Data excerpts
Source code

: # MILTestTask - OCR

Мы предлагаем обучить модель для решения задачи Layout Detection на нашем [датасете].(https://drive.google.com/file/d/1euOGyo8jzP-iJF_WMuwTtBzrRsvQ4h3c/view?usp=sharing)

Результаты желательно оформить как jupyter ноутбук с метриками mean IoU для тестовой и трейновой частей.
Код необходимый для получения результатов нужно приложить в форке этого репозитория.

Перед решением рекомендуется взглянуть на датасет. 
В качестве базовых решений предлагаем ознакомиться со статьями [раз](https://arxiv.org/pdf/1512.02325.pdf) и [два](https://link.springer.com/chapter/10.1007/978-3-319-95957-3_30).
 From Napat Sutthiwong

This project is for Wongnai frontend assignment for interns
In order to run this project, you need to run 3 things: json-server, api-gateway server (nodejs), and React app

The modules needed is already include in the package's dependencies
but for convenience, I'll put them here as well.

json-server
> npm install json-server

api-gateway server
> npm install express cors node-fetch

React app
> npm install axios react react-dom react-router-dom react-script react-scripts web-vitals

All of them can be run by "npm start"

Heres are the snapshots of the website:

**The task:**
Write the records out once more. Change nothing.

**Reply:**
Source code

: # MILTestTask - OCR

Мы предлагаем обучить модель для решения задачи Layout Detection на нашем [датасете].(https://drive.google.com/file/d/1euOGyo8jzP-iJF_WMuwTtBzrRsvQ4h3c/view?usp=sharing)

Результаты желательно оформить как jupyter ноутбук с метриками mean IoU для тестовой и трейновой частей.
Код необходимый для получения результатов нужно приложить в форке этого репозитория.

Перед решением рекомендуется взглянуть на датасет. 
В качестве базовых решений предлагаем ознакомиться со статьями [раз](https://arxiv.org/pdf/1512.02325.pdf) и [два](https://link.springer.com/chapter/10.1007/978-3-319-95957-3_30).
 From Napat Sutthiwong

This project is for Wongnai frontend assignment for interns
In order to run this project, you need to run 3 things: json-server, api-gateway server (nodejs), and React app

The modules needed is already include in the package's dependencies
but for convenience, I'll put them here as well.

json-server
> npm install json-server

api-gateway server
> npm install express cors node-fetch

React app
> npm install axios react react-dom react-router-dom react-script react-scripts web-vitals

All of them can be run by "npm start"

Heres are the snapshots of the website:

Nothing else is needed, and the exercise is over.